Work to complete -
Please print the records below exactly as they are written.

(Beginning of Task data)

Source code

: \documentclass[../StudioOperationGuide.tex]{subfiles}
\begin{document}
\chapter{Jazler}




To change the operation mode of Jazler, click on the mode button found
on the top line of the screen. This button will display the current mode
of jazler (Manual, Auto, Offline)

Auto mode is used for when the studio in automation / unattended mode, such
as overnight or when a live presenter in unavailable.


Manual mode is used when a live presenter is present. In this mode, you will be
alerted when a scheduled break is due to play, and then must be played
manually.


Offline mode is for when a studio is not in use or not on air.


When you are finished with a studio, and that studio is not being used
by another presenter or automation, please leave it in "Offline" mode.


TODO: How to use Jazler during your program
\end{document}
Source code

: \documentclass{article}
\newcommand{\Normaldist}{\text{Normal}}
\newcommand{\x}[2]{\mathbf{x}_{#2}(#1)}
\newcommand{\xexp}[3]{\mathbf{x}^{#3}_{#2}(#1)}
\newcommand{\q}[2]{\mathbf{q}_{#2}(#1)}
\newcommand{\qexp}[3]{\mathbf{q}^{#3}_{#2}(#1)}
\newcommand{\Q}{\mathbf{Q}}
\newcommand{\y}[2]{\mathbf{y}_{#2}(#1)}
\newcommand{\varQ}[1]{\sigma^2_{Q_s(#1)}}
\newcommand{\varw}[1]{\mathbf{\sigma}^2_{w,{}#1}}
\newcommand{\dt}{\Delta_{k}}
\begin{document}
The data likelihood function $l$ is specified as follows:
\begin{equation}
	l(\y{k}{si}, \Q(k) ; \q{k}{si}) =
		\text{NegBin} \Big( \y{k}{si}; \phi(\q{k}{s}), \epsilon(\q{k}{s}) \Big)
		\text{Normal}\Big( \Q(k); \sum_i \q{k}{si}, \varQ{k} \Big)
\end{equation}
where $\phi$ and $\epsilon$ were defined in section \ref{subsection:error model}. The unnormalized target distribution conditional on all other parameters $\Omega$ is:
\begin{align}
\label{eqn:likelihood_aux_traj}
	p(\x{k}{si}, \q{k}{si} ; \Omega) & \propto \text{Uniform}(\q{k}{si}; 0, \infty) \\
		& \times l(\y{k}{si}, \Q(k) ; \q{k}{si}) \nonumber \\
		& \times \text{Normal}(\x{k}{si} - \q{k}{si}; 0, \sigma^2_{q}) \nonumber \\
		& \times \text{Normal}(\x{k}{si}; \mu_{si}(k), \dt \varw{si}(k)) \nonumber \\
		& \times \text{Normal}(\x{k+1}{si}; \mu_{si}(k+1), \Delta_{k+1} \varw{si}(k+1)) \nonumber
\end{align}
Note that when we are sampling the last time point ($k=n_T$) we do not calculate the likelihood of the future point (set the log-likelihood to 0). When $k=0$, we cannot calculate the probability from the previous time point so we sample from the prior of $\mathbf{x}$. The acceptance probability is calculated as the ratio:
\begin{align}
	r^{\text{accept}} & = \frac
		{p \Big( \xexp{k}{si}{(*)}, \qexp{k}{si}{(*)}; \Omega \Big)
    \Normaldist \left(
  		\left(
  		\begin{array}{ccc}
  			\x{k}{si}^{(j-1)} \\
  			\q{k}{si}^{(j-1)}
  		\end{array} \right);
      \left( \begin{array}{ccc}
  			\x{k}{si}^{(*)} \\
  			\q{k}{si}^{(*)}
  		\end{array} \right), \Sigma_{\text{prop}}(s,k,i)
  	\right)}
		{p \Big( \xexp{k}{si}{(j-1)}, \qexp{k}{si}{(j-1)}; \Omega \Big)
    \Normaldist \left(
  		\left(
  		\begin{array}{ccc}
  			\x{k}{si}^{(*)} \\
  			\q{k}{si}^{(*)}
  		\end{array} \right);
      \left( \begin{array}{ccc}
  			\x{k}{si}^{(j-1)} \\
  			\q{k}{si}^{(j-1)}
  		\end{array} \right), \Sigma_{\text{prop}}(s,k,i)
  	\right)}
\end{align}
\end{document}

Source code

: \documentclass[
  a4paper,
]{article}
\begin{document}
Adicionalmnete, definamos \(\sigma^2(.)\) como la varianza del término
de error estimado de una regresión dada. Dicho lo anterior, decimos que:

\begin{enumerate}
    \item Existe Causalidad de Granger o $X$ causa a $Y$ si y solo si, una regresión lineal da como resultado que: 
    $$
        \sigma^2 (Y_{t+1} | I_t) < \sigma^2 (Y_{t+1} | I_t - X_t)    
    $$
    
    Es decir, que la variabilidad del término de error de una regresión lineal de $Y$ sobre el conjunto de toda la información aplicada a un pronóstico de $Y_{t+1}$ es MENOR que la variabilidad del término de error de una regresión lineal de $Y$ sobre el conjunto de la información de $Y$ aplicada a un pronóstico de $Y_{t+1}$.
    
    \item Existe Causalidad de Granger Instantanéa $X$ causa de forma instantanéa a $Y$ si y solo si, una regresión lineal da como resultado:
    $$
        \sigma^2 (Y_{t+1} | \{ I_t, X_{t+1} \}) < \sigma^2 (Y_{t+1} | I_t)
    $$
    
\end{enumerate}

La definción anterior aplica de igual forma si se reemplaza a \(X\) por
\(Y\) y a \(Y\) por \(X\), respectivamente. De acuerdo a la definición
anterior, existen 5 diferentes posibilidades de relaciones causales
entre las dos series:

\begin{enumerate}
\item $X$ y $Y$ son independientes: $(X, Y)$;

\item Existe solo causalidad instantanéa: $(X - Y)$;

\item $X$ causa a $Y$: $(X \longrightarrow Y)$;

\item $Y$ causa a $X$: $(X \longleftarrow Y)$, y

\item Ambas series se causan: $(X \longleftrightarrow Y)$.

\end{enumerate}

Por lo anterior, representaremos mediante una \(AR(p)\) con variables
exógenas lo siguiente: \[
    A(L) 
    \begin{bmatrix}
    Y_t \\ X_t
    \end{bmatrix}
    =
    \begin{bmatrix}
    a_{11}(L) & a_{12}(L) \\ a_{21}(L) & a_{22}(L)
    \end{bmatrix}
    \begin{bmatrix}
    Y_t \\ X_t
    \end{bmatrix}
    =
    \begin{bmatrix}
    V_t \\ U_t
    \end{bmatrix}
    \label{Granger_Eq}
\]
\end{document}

(End of Task data)

Task output -
Source code

: \documentclass[../StudioOperationGuide.tex]{subfiles}
\begin{document}
\chapter{Jazler}




To change the operation mode of Jazler, click on the mode button found
on the top line of the screen. This button will display the current mode
of jazler (Manual, Auto, Offline)

Auto mode is used for when the studio in automation / unattended mode, such
as overnight or when a live presenter in unavailable.


Manual mode is used when a live presenter is present. In this mode, you will be
alerted when a scheduled break is due to play, and then must be played
manually.


Offline mode is for when a studio is not in use or not on air.


When you are finished with a studio, and that studio is not being used
by another presenter or automation, please leave it in "Offline" mode.


TODO: How to use Jazler during your program
\end{document}
Source code

: \documentclass{article}
\newcommand{\Normaldist}{\text{Normal}}
\newcommand{\x}[2]{\mathbf{x}_{#2}(#1)}
\newcommand{\xexp}[3]{\mathbf{x}^{#3}_{#2}(#1)}
\newcommand{\q}[2]{\mathbf{q}_{#2}(#1)}
\newcommand{\qexp}[3]{\mathbf{q}^{#3}_{#2}(#1)}
\newcommand{\Q}{\mathbf{Q}}
\newcommand{\y}[2]{\mathbf{y}_{#2}(#1)}
\newcommand{\varQ}[1]{\sigma^2_{Q_s(#1)}}
\newcommand{\varw}[1]{\mathbf{\sigma}^2_{w,{}#1}}
\newcommand{\dt}{\Delta_{k}}
\begin{document}
The data likelihood function $l$ is specified as follows:
\begin{equation}
	l(\y{k}{si}, \Q(k) ; \q{k}{si}) =
		\text{NegBin} \Big( \y{k}{si}; \phi(\q{k}{s}), \epsilon(\q{k}{s}) \Big)
		\text{Normal}\Big( \Q(k); \sum_i \q{k}{si}, \varQ{k} \Big)
\end{equation}
where $\phi$ and $\epsilon$ were defined in section \ref{subsection:error model}. The unnormalized target distribution conditional on all other parameters $\Omega$ is:
\begin{align}
\label{eqn:likelihood_aux_traj}
	p(\x{k}{si}, \q{k}{si} ; \Omega) & \propto \text{Uniform}(\q{k}{si}; 0, \infty) \\
		& \times l(\y{k}{si}, \Q(k) ; \q{k}{si}) \nonumber \\
		& \times \text{Normal}(\x{k}{si} - \q{k}{si}; 0, \sigma^2_{q}) \nonumber \\
		& \times \text{Normal}(\x{k}{si}; \mu_{si}(k), \dt \varw{si}(k)) \nonumber \\
		& \times \text{Normal}(\x{k+1}{si}; \mu_{si}(k+1), \Delta_{k+1} \varw{si}(k+1)) \nonumber
\end{align}
Note that when we are sampling the last time point ($k=n_T$) we do not calculate the likelihood of the future point (set the log-likelihood to 0). When $k=0$, we cannot calculate the probability from the previous time point so we sample from the prior of $\mathbf{x}$. The acceptance probability is calculated as the ratio:
\begin{align}
	r^{\text{accept}} & = \frac
		{p \Big( \xexp{k}{si}{(*)}, \qexp{k}{si}{(*)}; \Omega \Big)
    \Normaldist \left(
  		\left(
  		\begin{array}{ccc}
  			\x{k}{si}^{(j-1)} \\
  			\q{k}{si}^{(j-1)}
  		\end{array} \right);
      \left( \begin{array}{ccc}
  			\x{k}{si}^{(*)} \\
  			\q{k}{si}^{(*)}
  		\end{array} \right), \Sigma_{\text{prop}}(s,k,i)
  	\right)}
		{p \Big( \xexp{k}{si}{(j-1)}, \qexp{k}{si}{(j-1)}; \Omega \Big)
    \Normaldist \left(
  		\left(
  		\begin{array}{ccc}
  			\x{k}{si}^{(*)} \\
  			\q{k}{si}^{(*)}
  		\end{array} \right);
      \left( \begin{array}{ccc}
  			\x{k}{si}^{(j-1)} \\
  			\q{k}{si}^{(j-1)}
  		\end{array} \right), \Sigma_{\text{prop}}(s,k,i)
  	\right)}
\end{align}
\end{document}

Source code

: \documentclass[
  a4paper,
]{article}
\begin{document}
Adicionalmnete, definamos \(\sigma^2(.)\) como la varianza del término
de error estimado de una regresión dada. Dicho lo anterior, decimos que:

\begin{enumerate}
    \item Existe Causalidad de Granger o $X$ causa a $Y$ si y solo si, una regresión lineal da como resultado que: 
    $$
        \sigma^2 (Y_{t+1} | I_t) < \sigma^2 (Y_{t+1} | I_t - X_t)    
    $$
    
    Es decir, que la variabilidad del término de error de una regresión lineal de $Y$ sobre el conjunto de toda la información aplicada a un pronóstico de $Y_{t+1}$ es MENOR que la variabilidad del término de error de una regresión lineal de $Y$ sobre el conjunto de la información de $Y$ aplicada a un pronóstico de $Y_{t+1}$.
    
    \item Existe Causalidad de Granger Instantanéa $X$ causa de forma instantanéa a $Y$ si y solo si, una regresión lineal da como resultado:
    $$
        \sigma^2 (Y_{t+1} | \{ I_t, X_{t+1} \}) < \sigma^2 (Y_{t+1} | I_t)
    $$
    
\end{enumerate}

La definción anterior aplica de igual forma si se reemplaza a \(X\) por
\(Y\) y a \(Y\) por \(X\), respectivamente. De acuerdo a la definición
anterior, existen 5 diferentes posibilidades de relaciones causales
entre las dos series:

\begin{enumerate}
\item $X$ y $Y$ son independientes: $(X, Y)$;

\item Existe solo causalidad instantanéa: $(X - Y)$;

\item $X$ causa a $Y$: $(X \longrightarrow Y)$;

\item $Y$ causa a $X$: $(X \longleftarrow Y)$, y

\item Ambas series se causan: $(X \longleftrightarrow Y)$.

\end{enumerate}

Por lo anterior, representaremos mediante una \(AR(p)\) con variables
exógenas lo siguiente: \[
    A(L) 
    \begin{bmatrix}
    Y_t \\ X_t
    \end{bmatrix}
    =
    \begin{bmatrix}
    a_{11}(L) & a_{12}(L) \\ a_{21}(L) & a_{22}(L)
    \end{bmatrix}
    \begin{bmatrix}
    Y_t \\ X_t
    \end{bmatrix}
    =
    \begin{bmatrix}
    V_t \\ U_t
    \end{bmatrix}
    \label{Granger_Eq}
\]
\end{document}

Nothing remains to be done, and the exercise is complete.